Task objective: Scan the records for the word "equation". Return each line where it is found.

Available data:
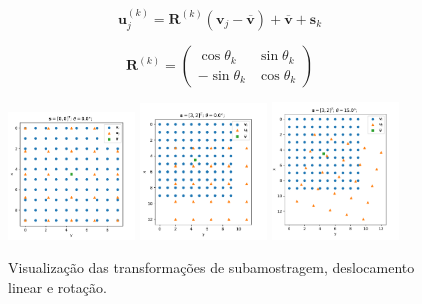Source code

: \begin{equation}
	\label{eq:psfcenter}
	\mathbf{u}^{(k)}_j = \mathbf{R}^{(k)}(\mathbf{v}_j-\mathbf{\overline{v}})+\mathbf{\overline{v}}+\mathbf{s}_k
\end{equation}

\begin{equation}
	\mathbf{R}^{(k)} = 
	\begin{pmatrix}
		\cos \theta_k & \sin \theta_k \\
		- \sin \theta_k & \cos \theta_k
	\end{pmatrix}
\end{equation}

\begin{figure}
	\centering
	\includegraphics[width=0.3\textwidth]{./figures/transform1.pdf}
	\includegraphics[width=0.3\textwidth]{./figures/transform2.pdf}
	\includegraphics[width=0.3\textwidth]{./figures/transform3.pdf}
	\caption{Visualização das transformações de subamostragem, deslocamento linear e rotação.}
	\label{fig:transformations}
\end{figure}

Exercise solution:
: \begin{equation}
\end{equation}
\begin{equation}
\end{equation}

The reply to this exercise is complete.